Exercise goal »
Find every line in the records below that contains the word "have", and copy each such line.

Stored data entries
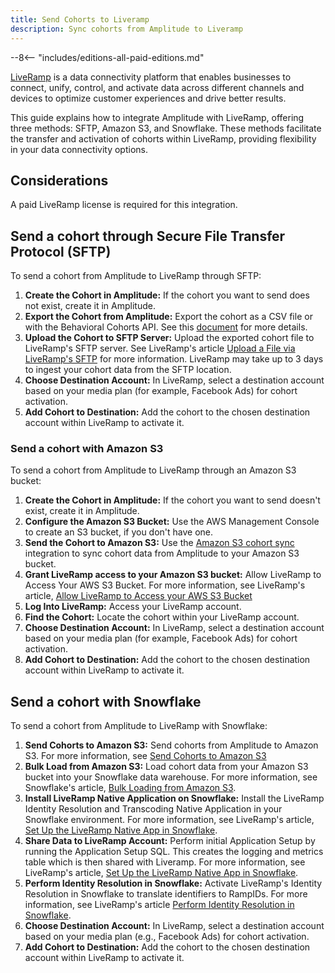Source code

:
 ```yaml
---
title: Send Cohorts to Liveramp
description: Sync cohorts from Amplitude to Liveramp
---
```


--8<-- "includes/editions-all-paid-editions.md"

[LiveRamp](https://liveramp.com/) is a data connectivity platform that enables businesses to connect, unify, control, and activate data across different channels and devices to optimize customer experiences and drive better results.

This guide explains how to integrate Amplitude with LiveRamp, offering three methods: SFTP, Amazon S3, and Snowflake. These methods facilitate the transfer and activation of cohorts within LiveRamp, providing flexibility in your data connectivity options.

## Considerations

A paid LiveRamp license is required for this integration.

## Send a cohort through Secure File Transfer Protocol (SFTP) 

To send a cohort from Amplitude to LiveRamp through SFTP:

1. **Create the Cohort in Amplitude:** If the cohort you want to send does not exist, create it in Amplitude.
2. **Export the Cohort from Amplitude:** Export the cohort as a CSV file or with the Behavioral Cohorts API. See this [document](https://help.amplitude.com/hc/en-us/articles/360028552471-Amplitude-Audiences-overview-Drive-conversions-with-true-one-to-one-personalization-) for more details.
3. **Upload the Cohort to SFTP Server:** Upload the exported cohort file to LiveRamp's SFTP server. See LiveRamp's article [Upload a File via LiveRamp's SFTP](https://docs.liveramp.com/connect/en/upload-a-file-via-liveramp-s-sftp.html) for more information. LiveRamp may take up to 3 days to ingest your cohort data from the SFTP location.
4. **Choose Destination Account:** In LiveRamp, select a destination account based on your media plan (for example, Facebook Ads) for cohort activation.
5. **Add Cohort to Destination:** Add the cohort to the chosen destination account within LiveRamp to activate it.

### Send a cohort with Amazon S3

To send a cohort from Amplitude to LiveRamp through an Amazon S3 bucket:

1. **Create the Cohort in Amplitude:** If the cohort you want to send doesn't exist, create it in Amplitude.
2. **Configure the Amazon S3 Bucket:** Use the AWS Management Console to create an S3 bucket, if you don't have one.
3. **Send the Cohort to Amazon S3:** Use the [Amazon S3 cohort sync](https://www.docs.developers.amplitude.com/data/destinations/amazon-s3-cohort/) integration to sync cohort data from Amplitude to your Amazon S3 bucket.
4. **Grant LiveRamp access to your Amazon S3 bucket:** Allow LiveRamp to Access Your AWS S3 Bucket. For more information, see LiveRamp's article, [Allow LiveRamp to Access your AWS S3 Bucket](https://docs.liveramp.com/connect/en/allow-liveramp-to-access-your-aws-s3-bucket.html)
5. **Log Into LiveRamp:** Access your LiveRamp account.
6. **Find the Cohort:** Locate the cohort within your LiveRamp account.
7. **Choose Destination Account:** In LiveRamp, select a destination account based on your media plan (for example, Facebook Ads) for cohort activation.
8. **Add Cohort to Destination:** Add the cohort to the chosen destination account within LiveRamp to activate it.

## Send a cohort with Snowflake

To send a cohort from Amplitude to LiveRamp with Snowflake:

1. **Send Cohorts to Amazon S3:** Send cohorts from Amplitude to Amazon S3. For more information, see [Send Cohorts to Amazon S3](https://www.docs.developers.amplitude.com/data/destinations/amazon-s3-cohort/)
2. **Bulk Load from Amazon S3:** Load cohort data from your Amazon S3 bucket into your Snowflake data warehouse. For more information, see Snowflake's article, [Bulk Loading from Amazon S3](https://docs.snowflake.com/en/user-guide/data-load-s3).
3. **Install LiveRamp Native Application on Snowflake:** Install the LiveRamp Identity Resolution and Transcoding Native Application in your Snowflake environment. For more information, see LiveRamp's article, [Set Up the LiveRamp Native App in Snowflake](https://docs.liveramp.com/identity/en/set-up-the-liveramp-native-app-in-snowflake.html).
4. **Share Data to LiveRamp Account:** Perform initial Application Setup by running the Application Setup SQL. This creates the logging and metrics table which is then shared with Liveramp. For more information, see LiveRamp's article, [Set Up the LiveRamp Native App in Snowflake](https://docs.liveramp.com/identity/en/set-up-the-liveramp-native-app-in-snowflake.html).
5. **Perform Identity Resolution in Snowflake:** Activate LiveRamp's Identity Resolution in Snowflake to translate identifiers to RampIDs. For more information, see LiveRamp's article [Perform Identity Resolution in Snowflake](https://docs.liveramp.com/identity/en/perform-identity-resolution-in-snowflake.html).
6. **Choose Destination Account:** In LiveRamp, select a destination account based on your media plan (e.g., Facebook Ads) for cohort activation.
7. **Add Cohort to Destination:** Add the cohort to the chosen destination account within LiveRamp to activate it.
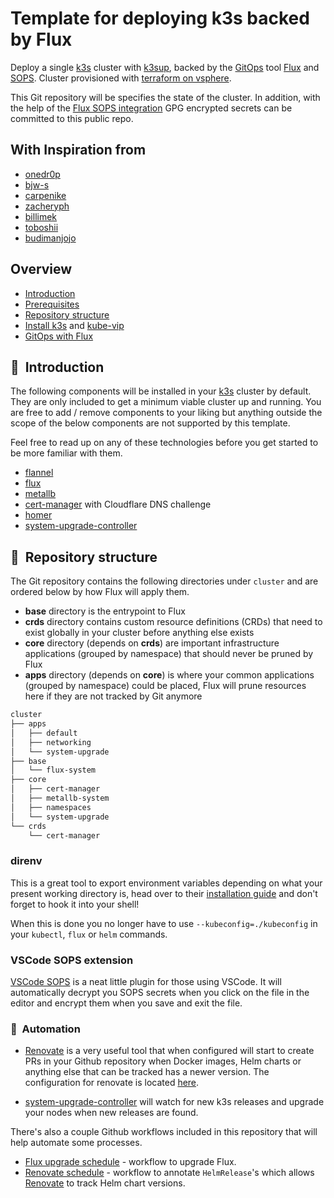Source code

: # Template for deploying k3s backed by Flux

Deploy a single [k3s](https://k3s.io/) cluster with [k3sup](https://github.com/alexellis/k3sup),
backed by the [GitOps](https://www.weave.works/blog/what-is-gitops-really) tool
[Flux](https://toolkit.fluxcd.io/) and [SOPS](https://toolkit.fluxcd.io/guides/mozilla-sops/).
Cluster provisioned with [terraform on vsphere](https://github.com/ahgraber/homelab-terraform).

This Git repository will be specifies the state of the cluster. In addition, with the help of the
[Flux SOPS integration](https://toolkit.fluxcd.io/guides/mozilla-sops/) GPG encrypted secrets can be
committed to this public repo.

## With Inspiration from

- [onedr0p](https://github.com/onedr0p/home-cluster/)
- [bjw-s](https://github.com/bjw-s/k8s-gitops)
- [carpenike](https://github.com/carpenike/k8s-gitops/tree/master/cluster/apps/security)
- [zacheryph](https://github.com/zacheryph/k8s-gitops)
- [billimek](https://github.com/billimek/k8s-gitops)
- [toboshii](https://github.com/toboshii/home-cluster)
- [budimanjojo](https://github.com/budimanjojo/home-cluster)

## Overview

- [Introduction](https://github.com/k8s-at-home/template-cluster-k3s#wave-introduction)
- [Prerequisites](./docs/1-prerequisites.md)
- [Repository structure](https://github.com/k8s-at-home/template-cluster-k3s#open_file_folder-repository-structure)
- [Install k3s](./docs/2-install_k3s_with_ansible.md) and [kube-vip](docs/2a-kube-vip.md)
- [GitOps with Flux](./docs/3-gitops_with_flux.md)

## :wave:&nbsp; Introduction

The following components will be installed in your [k3s](https://k3s.io/) cluster by default. They
are only included to get a minimum viable cluster up and running. You are free to add / remove
components to your liking but anything outside the scope of the below components are not supported
by this template.

Feel free to read up on any of these technologies before you get started to be more familiar with
them.

- [flannel](https://github.com/flannel-io/flannel)
- [flux](https://toolkit.fluxcd.io/)
- [metallb](https://metallb.universe.tf/)
- [cert-manager](https://cert-manager.io/) with Cloudflare DNS challenge
- [homer](https://github.com/bastienwirtz/homer)
- [system-upgrade-controller](https://github.com/rancher/system-upgrade-controller)

## :open_file_folder:&nbsp; Repository structure

The Git repository contains the following directories under `cluster` and are ordered below by how
Flux will apply them.

- **base** directory is the entrypoint to Flux
- **crds** directory contains custom resource definitions (CRDs) that need to exist globally in your
  cluster before anything else exists
- **core** directory (depends on **crds**) are important infrastructure applications (grouped by
  namespace) that should never be pruned by Flux
- **apps** directory (depends on **core**) is where your common applications (grouped by namespace)
  could be placed, Flux will prune resources here if they are not tracked by Git anymore

```txt
cluster
├── apps
│   ├── default
│   ├── networking
│   └── system-upgrade
├── base
│   └── flux-system
├── core
│   ├── cert-manager
│   ├── metallb-system
│   ├── namespaces
│   └── system-upgrade
└── crds
    └── cert-manager
```

### direnv

This is a great tool to export environment variables depending on what your present working
directory is, head over to their [installation guide](https://direnv.net/docs/installation.html) and
don't forget to hook it into your shell!

When this is done you no longer have to use `--kubeconfig=./kubeconfig` in your `kubectl`, `flux` or
`helm` commands.

### VSCode SOPS extension

[VSCode SOPS](https://marketplace.visualstudio.com/items?itemName=signageos.signageos-vscode-sops)
is a neat little plugin for those using VSCode. It will automatically decrypt you SOPS secrets when
you click on the file in the editor and encrypt them when you save and exit the file.

### :robot:&nbsp; Automation

- [Renovate](https://www.whitesourcesoftware.com/free-developer-tools/renovate) is a very useful
  tool that when configured will start to create PRs in your Github repository when Docker images,
  Helm charts or anything else that can be tracked has a newer version. The configuration for
  renovate is located [here](./.github/renovate.json5).

- [system-upgrade-controller](https://github.com/rancher/system-upgrade-controller) will watch for
  new k3s releases and upgrade your nodes when new releases are found.

There's also a couple Github workflows included in this repository that will help automate some
processes.

- [Flux upgrade schedule](./.github/workflows/flux-schedule.yaml) - workflow to upgrade Flux.
- [Renovate schedule](./.github/workflows/renovate-schedule.yaml) - workflow to annotate
  `HelmRelease`'s which allows
  [Renovate](https://www.whitesourcesoftware.com/free-developer-tools/renovate) to track Helm chart
  versions.
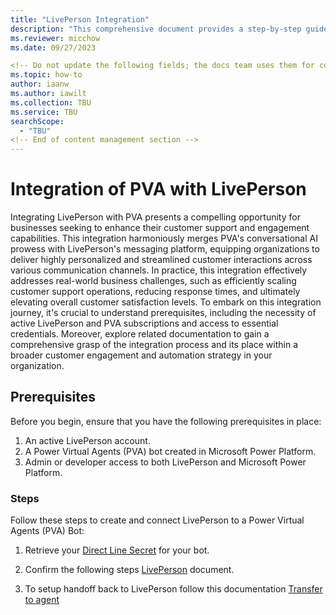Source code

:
 ```yaml
---
title: "LivePerson Integration"
description: "This comprehensive document provides a step-by-step guide to seamlessly integrate Microsoft Power Virtual Agents (PVA) with LivePerson, enabling you to enhance your customer support and engagement capabilities. Learn how to set up this integration to leverage the strengths of both platforms, empowering your organization to deliver more personalized, efficient, and effective customer interactions."
ms.reviewer: micchow
ms.date: 09/27/2023

<!-- Do not update the following fields; the docs team uses them for content management -->
ms.topic: how-to
author: iaanw
ms.author: iawilt
ms.collection: TBU
ms.service: TBU
searchScope:
  - "TBU"
<!-- End of content management section -->
---
```


# Integration of PVA with LivePerson
Integrating LivePerson with PVA presents a compelling opportunity for businesses seeking to enhance their customer support and engagement capabilities. This integration harmoniously merges PVA's conversational AI prowess with LivePerson's messaging platform, equipping organizations to deliver highly personalized and streamlined customer interactions across various communication channels. In practice, this integration effectively addresses real-world business challenges, such as efficiently scaling customer support operations, reducing response times, and ultimately elevating overall customer satisfaction levels. To embark on this integration journey, it's crucial to understand prerequisites, including the necessity of active LivePerson and PVA subscriptions and access to essential credentials. Moreover, explore related documentation to gain a comprehensive grasp of the integration process and its place within a broader customer engagement and automation strategy in your organization.

## Prerequisites

Before you begin, ensure that you have the following prerequisites in place:

1. An active LivePerson account.
2. A Power Virtual Agents (PVA) bot created in Microsoft Power Platform.
3. Admin or developer access to both LivePerson and Microsoft Power Platform.

### Steps

Follow these steps to create and connect LivePerson to a Power Virtual Agents (PVA) Bot:

1. Retrieve your <a href="https://learn.microsoft.com/en-us/azure/bot-service/rest-api/bot-framework-rest-direct-line-3-0-authentication?view=azure-bot-service-4.0" target="_blank">Direct Line Secret</a> for your bot.

2. Confirm the following steps <a href="https://developers.liveperson.com/third-party-bots-microsoft-direct-line-introduction.html" target="_blank">LivePerson</a> document.

3. To setup handoff back to LivePerson follow this documentation <a href="https://developers.liveperson.com/third-party-bots-microsoft-direct-line-pva.html#transfer-to-agent">Transfer to agent</a>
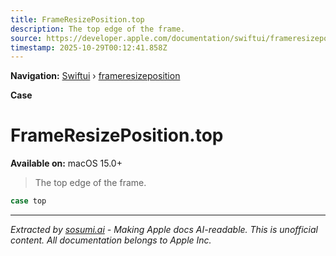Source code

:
 ```yaml
---
title: FrameResizePosition.top
description: The top edge of the frame.
source: https://developer.apple.com/documentation/swiftui/frameresizeposition/top
timestamp: 2025-10-29T00:12:41.858Z
---
```


**Navigation:** [Swiftui](/documentation/swiftui) › [frameresizeposition](/documentation/swiftui/frameresizeposition)

**Case**

# FrameResizePosition.top

**Available on:** macOS 15.0+

> The top edge of the frame.

```swift
case top
```

---

*Extracted by [sosumi.ai](https://sosumi.ai) - Making Apple docs AI-readable.*
*This is unofficial content. All documentation belongs to Apple Inc.*
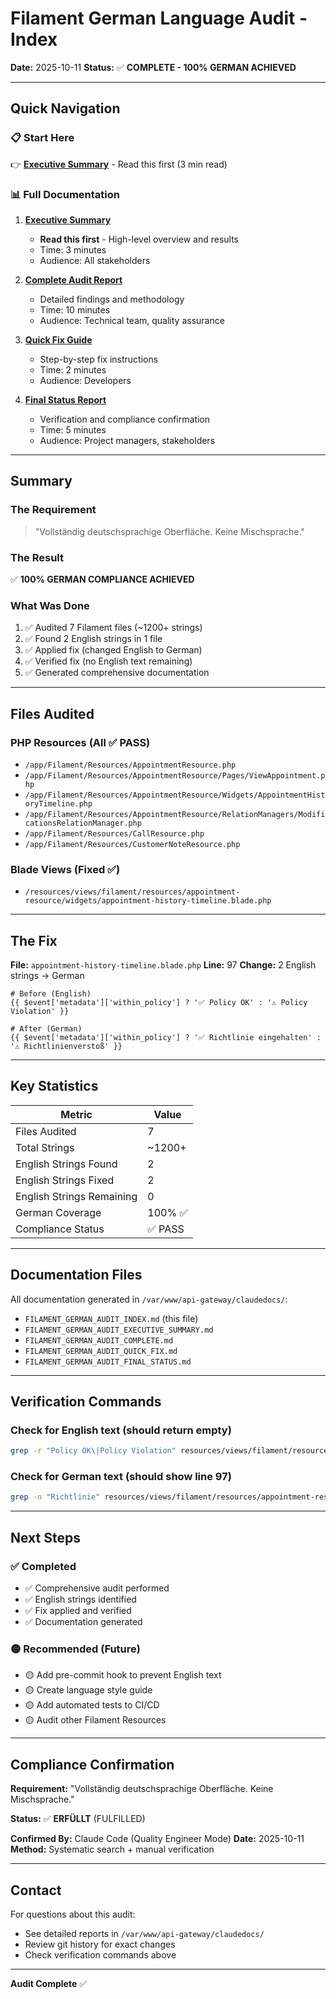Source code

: # Filament German Language Audit - Index

**Date:** 2025-10-11
**Status:** ✅ **COMPLETE - 100% GERMAN ACHIEVED**

---

## Quick Navigation

### 📋 Start Here
👉 **[Executive Summary](FILAMENT_GERMAN_AUDIT_EXECUTIVE_SUMMARY.md)** - Read this first (3 min read)

### 📊 Full Documentation

1. **[Executive Summary](FILAMENT_GERMAN_AUDIT_EXECUTIVE_SUMMARY.md)**
   - **Read this first** - High-level overview and results
   - Time: 3 minutes
   - Audience: All stakeholders

2. **[Complete Audit Report](FILAMENT_GERMAN_AUDIT_COMPLETE.md)**
   - Detailed findings and methodology
   - Time: 10 minutes
   - Audience: Technical team, quality assurance

3. **[Quick Fix Guide](FILAMENT_GERMAN_AUDIT_QUICK_FIX.md)**
   - Step-by-step fix instructions
   - Time: 2 minutes
   - Audience: Developers

4. **[Final Status Report](FILAMENT_GERMAN_AUDIT_FINAL_STATUS.md)**
   - Verification and compliance confirmation
   - Time: 5 minutes
   - Audience: Project managers, stakeholders

---

## Summary

### The Requirement
> "Vollständig deutschsprachige Oberfläche. Keine Mischsprache."

### The Result
✅ **100% GERMAN COMPLIANCE ACHIEVED**

### What Was Done
1. ✅ Audited 7 Filament files (~1200+ strings)
2. ✅ Found 2 English strings in 1 file
3. ✅ Applied fix (changed English to German)
4. ✅ Verified fix (no English text remaining)
5. ✅ Generated comprehensive documentation

---

## Files Audited

### PHP Resources (All ✅ PASS)
- `/app/Filament/Resources/AppointmentResource.php`
- `/app/Filament/Resources/AppointmentResource/Pages/ViewAppointment.php`
- `/app/Filament/Resources/AppointmentResource/Widgets/AppointmentHistoryTimeline.php`
- `/app/Filament/Resources/AppointmentResource/RelationManagers/ModificationsRelationManager.php`
- `/app/Filament/Resources/CallResource.php`
- `/app/Filament/Resources/CustomerNoteResource.php`

### Blade Views (Fixed ✅)
- `/resources/views/filament/resources/appointment-resource/widgets/appointment-history-timeline.blade.php`

---

## The Fix

**File:** `appointment-history-timeline.blade.php`
**Line:** 97
**Change:** 2 English strings → German

```blade
# Before (English)
{{ $event['metadata']['within_policy'] ? '✅ Policy OK' : '⚠️ Policy Violation' }}

# After (German)
{{ $event['metadata']['within_policy'] ? '✅ Richtlinie eingehalten' : '⚠️ Richtlinienverstoß' }}
```

---

## Key Statistics

| Metric | Value |
|--------|-------|
| Files Audited | 7 |
| Total Strings | ~1200+ |
| English Strings Found | 2 |
| English Strings Fixed | 2 |
| English Strings Remaining | 0 |
| German Coverage | 100% ✅ |
| Compliance Status | ✅ PASS |

---

## Documentation Files

All documentation generated in `/var/www/api-gateway/claudedocs/`:

- `FILAMENT_GERMAN_AUDIT_INDEX.md` (this file)
- `FILAMENT_GERMAN_AUDIT_EXECUTIVE_SUMMARY.md`
- `FILAMENT_GERMAN_AUDIT_COMPLETE.md`
- `FILAMENT_GERMAN_AUDIT_QUICK_FIX.md`
- `FILAMENT_GERMAN_AUDIT_FINAL_STATUS.md`

---

## Verification Commands

### Check for English text (should return empty)
```bash
grep -r "Policy OK\|Policy Violation" resources/views/filament/resources/appointment-resource/
```

### Check for German text (should show line 97)
```bash
grep -n "Richtlinie" resources/views/filament/resources/appointment-resource/widgets/appointment-history-timeline.blade.php
```

---

## Next Steps

### ✅ Completed
- ✅ Comprehensive audit performed
- ✅ English strings identified
- ✅ Fix applied and verified
- ✅ Documentation generated

### 🟡 Recommended (Future)
- 🟡 Add pre-commit hook to prevent English text
- 🟡 Create language style guide
- 🟡 Add automated tests to CI/CD
- 🟡 Audit other Filament Resources

---

## Compliance Confirmation

**Requirement:** "Vollständig deutschsprachige Oberfläche. Keine Mischsprache."

**Status:** ✅ **ERFÜLLT** (FULFILLED)

**Confirmed By:** Claude Code (Quality Engineer Mode)
**Date:** 2025-10-11
**Method:** Systematic search + manual verification

---

## Contact

For questions about this audit:
- See detailed reports in `/var/www/api-gateway/claudedocs/`
- Review git history for exact changes
- Check verification commands above

---

**Audit Complete** ✅
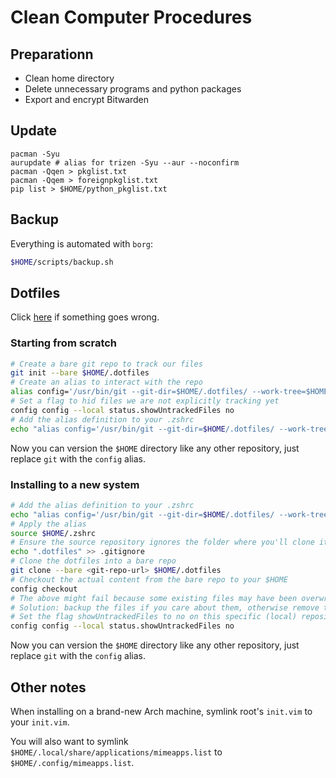 # Clean Computer Procedures

## Preparationn

* Clean home directory
* Delete unnecessary programs and python packages
* Export and encrypt Bitwarden

## Update

```
pacman -Syu
aurupdate # alias for trizen -Syu --aur --noconfirm
pacman -Qqen > pkglist.txt
pacman -Qqem > foreignpkglist.txt
pip list > $HOME/python_pkglist.txt
```

## Backup

Everything is automated with `borg`:
```bash
$HOME/scripts/backup.sh
```

## Dotfiles

Click [here](https://www.atlassian.com/git/tutorials/dotfiles) if something goes wrong.

### Starting from scratch

```bash
# Create a bare git repo to track our files
git init --bare $HOME/.dotfiles
# Create an alias to interact with the repo
alias config='/usr/bin/git --git-dir=$HOME/.dotfiles/ --work-tree=$HOME'
# Set a flag to hid files we are not explicitly tracking yet
config config --local status.showUntrackedFiles no
# Add the alias definition to your .zshrc
echo "alias config='/usr/bin/git --git-dir=$HOME/.dotfiles/ --work-tree=$HOME'" >> $HOME/.zshrc
```
Now you can version the `$HOME` directory like any other repository, just replace `git` with the `config` alias.

### Installing to a new system

```bash
# Add the alias definition to your .zshrc
echo "alias config='/usr/bin/git --git-dir=$HOME/.dotfiles/ --work-tree=$HOME'" >> $HOME/.zshrc
# Apply the alias
source $HOME/.zshrc
# Ensure the source repository ignores the folder where you'll clone it to avoid recursion problems
echo ".dotfiles" >> .gitignore
# Clone the dotfiles into a bare repo
git clone --bare <git-repo-url> $HOME/.dotfiles
# Checkout the actual content from the bare repo to your $HOME
config checkout
# The above might fail because some existing files may have been overwritten by git.
# Solution: backup the files if you care about them, otherwise remove them.
# Set the flag showUntrackedFiles to no on this specific (local) repository
config config --local status.showUntrackedFiles no
```
Now you can version the `$HOME` directory like any other repository, just replace `git` with the `config` alias.

## Other notes

When installing on a brand-new Arch machine, symlink root's `init.vim` to your `init.vim`.

You will also want to symlink `$HOME/.local/share/applications/mimeapps.list` to `$HOME/.config/mimeapps.list`.
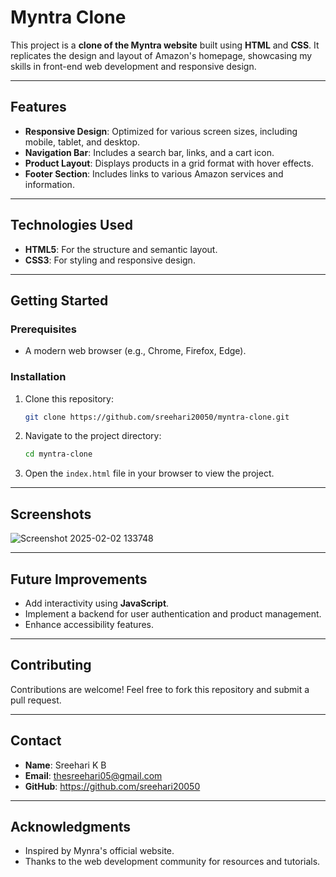 # Myntra Clone

This project is a **clone of the Myntra website** built using **HTML** and **CSS**. It replicates the design and layout of Amazon's homepage, showcasing my skills in front-end web development and responsive design.

---

## **Features**

- **Responsive Design**: Optimized for various screen sizes, including mobile, tablet, and desktop.
- **Navigation Bar**: Includes a search bar, links, and a cart icon.
- **Product Layout**: Displays products in a grid format with hover effects.
- **Footer Section**: Includes links to various Amazon services and information.

---

## **Technologies Used**

- **HTML5**: For the structure and semantic layout.
- **CSS3**: For styling and responsive design.

---

## **Getting Started**

### **Prerequisites**

- A modern web browser (e.g., Chrome, Firefox, Edge).

### **Installation**

1. Clone this repository:
   ```bash
   git clone https://github.com/sreehari20050/myntra-clone.git
   ```
2. Navigate to the project directory:
   ```bash
   cd myntra-clone
   ```
3. Open the `index.html` file in your browser to view the project.

---

## **Screenshots**

![Screenshot 2025-02-02 133748](https://github.com/user-attachments/assets/4fde272d-8a2f-44b1-a9c3-72a033fdc5c0)

---

## **Future Improvements**

- Add interactivity using **JavaScript**.
- Implement a backend for user authentication and product management.
- Enhance accessibility features.

---

## **Contributing**

Contributions are welcome! Feel free to fork this repository and submit a pull request. 

---

## **Contact**

- **Name**: Sreehari K B
- **Email**: thesreehari05@gmail.com
- **GitHub**: https://github.com/sreehari20050


---

## **Acknowledgments**

- Inspired by Mynra's official website.
- Thanks to the web development community for resources and tutorials.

Output »
2. **Configure the Amazon S3 Bucket:** Use the AWS Management Console to create an S3 bucket, if you don't have one.
When this is done you no longer have to use `--kubeconfig=./kubeconfig` in your `kubectl`, `flux` or
Before you begin, ensure that you have the following prerequisites in place:
# The above might fail because some existing files may have been overwritten by git.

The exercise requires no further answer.